What to produce
In your copy of the records, include every word exactly and no pictures.

Data extracts

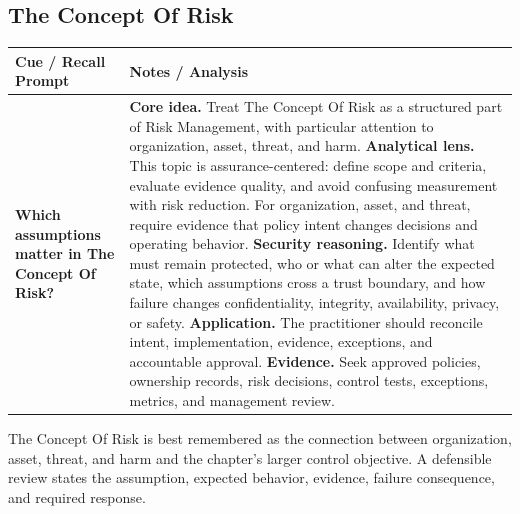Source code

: \documentclass[11pt]{article}
\newcommand{\CornellHeader}{%
\rowcolor{Navy}\color{white}\bfseries Cue / Recall Prompt & \color{white}\bfseries Notes / Analysis\\\hline}
\newcommand{\CornellRow}[2]{%
\cellcolor{CueGray}\RaggedRight\textbf{#1} & \RaggedRight #2\\\hline}
\begin{document}
\subsection*{The Concept Of Risk}
\begin{longtable}{>{\RaggedRight\arraybackslash}p{}|>{\RaggedRight\arraybackslash}p{}}
\CornellHeader
\CornellRow{Which assumptions matter in The Concept Of Risk?}{\textbf{Core idea.} Treat The Concept Of Risk as a structured part of Risk Management, with particular attention to organization, asset, threat, and harm. \textbf{Analytical lens.} This topic is assurance-centered: define scope and criteria, evaluate evidence quality, and avoid confusing measurement with risk reduction. For organization, asset, and threat, require evidence that policy intent changes decisions and operating behavior. \textbf{Security reasoning.} Identify what must remain protected, who or what can alter the expected state, which assumptions cross a trust boundary, and how failure changes confidentiality, integrity, availability, privacy, or safety. \textbf{Application.} The practitioner should reconcile intent, implementation, evidence, exceptions, and accountable approval. \textbf{Evidence.} Seek approved policies, ownership records, risk decisions, control tests, exceptions, metrics, and management review.}
\end{longtable}
\begin{topicsummary}
The Concept Of Risk is best remembered as the connection between organization, asset, threat, and harm and the chapter's larger control objective. A defensible review states the assumption, expected behavior, evidence, failure consequence, and required response.
\end{topicsummary}
\end{document}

Response to this task
Source code

: \documentclass[11pt]{article}
\newcommand{\CornellHeader}{%
\rowcolor{Navy}\color{white}\bfseries Cue / Recall Prompt & \color{white}\bfseries Notes / Analysis\\\hline}
\newcommand{\CornellRow}[2]{%
\cellcolor{CueGray}\RaggedRight\textbf{#1} & \RaggedRight #2\\\hline}
\begin{document}
\subsection*{The Concept Of Risk}
\begin{longtable}{>{\RaggedRight\arraybackslash}p{}|>{\RaggedRight\arraybackslash}p{}}
\CornellHeader
\CornellRow{Which assumptions matter in The Concept Of Risk?}{\textbf{Core idea.} Treat The Concept Of Risk as a structured part of Risk Management, with particular attention to organization, asset, threat, and harm. \textbf{Analytical lens.} This topic is assurance-centered: define scope and criteria, evaluate evidence quality, and avoid confusing measurement with risk reduction. For organization, asset, and threat, require evidence that policy intent changes decisions and operating behavior. \textbf{Security reasoning.} Identify what must remain protected, who or what can alter the expected state, which assumptions cross a trust boundary, and how failure changes confidentiality, integrity, availability, privacy, or safety. \textbf{Application.} The practitioner should reconcile intent, implementation, evidence, exceptions, and accountable approval. \textbf{Evidence.} Seek approved policies, ownership records, risk decisions, control tests, exceptions, metrics, and management review.}
\end{longtable}
\begin{topicsummary}
The Concept Of Risk is best remembered as the connection between organization, asset, threat, and harm and the chapter's larger control objective. A defensible review states the assumption, expected behavior, evidence, failure consequence, and required response.
\end{topicsummary}
\end{document}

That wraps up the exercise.